Insurance Post has featured Managing Director Mike Bruce talking about how the Group’s integration process for companies bought by GRP helps them to thrive.
A summary of the interview is below:
Mergers and acquisitions are headline news but Mike Bruce, CEO of broking at Global Risk Partners, believes the success can only be judged if there is true integration. In our industry ‘consolidator’ is commonly used in the media to describe acquisition vehicles (like Global Risk Partners) that buy brokers.
There is, perhaps, an undercurrent of cynicism about the term consolidator, as if it’s all chequebook and no aftercare. Consolidation is defined as ‘combining (a number of things) into a single more effective or coherent whole,’ so to meet the requirements of a dictionary’s criteria, a consolidator should not only acquire businesses but must also integrate them too.
It is fair to say that the mergers and acquisition aspect of the consolidator model gets plenty of news coverage while the hard work of integration seldom gets reported. It’s hardly surprising - M&A is always more exciting than the grunt work which follows, but the overall improvements in terms of customer proposition and business efficiency are hugely accelerated by getting the integration right.

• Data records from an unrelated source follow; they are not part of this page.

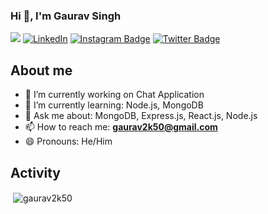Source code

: ### Hi 👋, I'm Gaurav Singh

![](https://komarev.com/ghpvc/?username=gaurav2k50) [![LinkedIn](https://img.shields.io/badge/-LinkedIn-De76a8?style=flat-square&logo=Linkedin&logoColor=blue&color=white)](https://www.linkedin.com/in/gaurav2k50/) [![Instagram Badge](https://img.shields.io/badge/-Instagram-e4405f?style=flat-square&logo=Instagram&logoColor=red&color=white)](https://www.instagram.com/___iamgaurav/) [![Twitter Badge](https://img.shields.io/badge/-Twitter-e4405f?style=flat-square&logo=Twitter&logoColor=blue&color=white)](https://x.com/Gaurav2k01?s=09)

## About me

- 🔭 I’m currently working on Chat Application
- 🌱 I’m currently learning: Node.js, MongoDB
- 💬 Ask me about: MongoDB, Express.js, React.js, Node.js
- 📫 How to reach me: **gaurav2k50@gmail.com**
- 😄 Pronouns: He/Him


## Activity
<p>&nbsp;<img align="center" src="https://github-readme-stats.vercel.app/api?username=gaurav2k50&show_icons=true&locale=en" alt="gaurav2k50" /></p>


<!-- ### Hi there 👋 

**Gaurav2k50/Gaurav2k50** is a ✨ _special_ ✨ repository because its `README.md` (this file) appears on your GitHub profile.

Here are some ideas to get you started:

- 🔭 I’m currently working on ...
- 🌱 I’m currently learning ...
- 👯 I’m looking to collaborate on ...
- 🤔 I’m looking for help with ...
- 💬 Ask me about ...
- 📫 How to reach me: ...
- 😄 Pronouns: ...
- ⚡ Fun fact: ...
- ⚡ Fun fact: End of Thinking Capacity
-->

In fact, while M&A grabs the headlines, the true test of success for all businesses that buy other businesses is to make sure they end up with a whole that is greater than the sum of the parts.
Integration should start as soon as a new business joins the group. Business models vary, of course, with some preferring a single brand and identity, but we believe it’s a good idea for our businesses to hold on to their trading names to maintain established client connectivity. Brokers know that regulation and compliance, while vital, drain management time, so taking on responsibility for all the central controls and oversight in areas such as risk and compliance, HR, finance and client money can be a real help.
This leaves management teams to get on with what they do best, looking after their clients and growing the business. Integration is also good for insurer partners. Consolidators can hold a lot of data information from individual businesses systems and by combining it with external data in can be analysed and provide feedback to insurers as well the group businesses.
The quality of data analytics can give partners new insight into how particular books of business are performing, and identify opportunities for new product development. This gives something extra back to strategic insurer partners.
If you’re on the acquisition trail, integration is a continuum as each new business joins the group, but what really matters in the long-term is value creation for the acquired business and their clients, insurer partners, and investors, and that only comes from integration.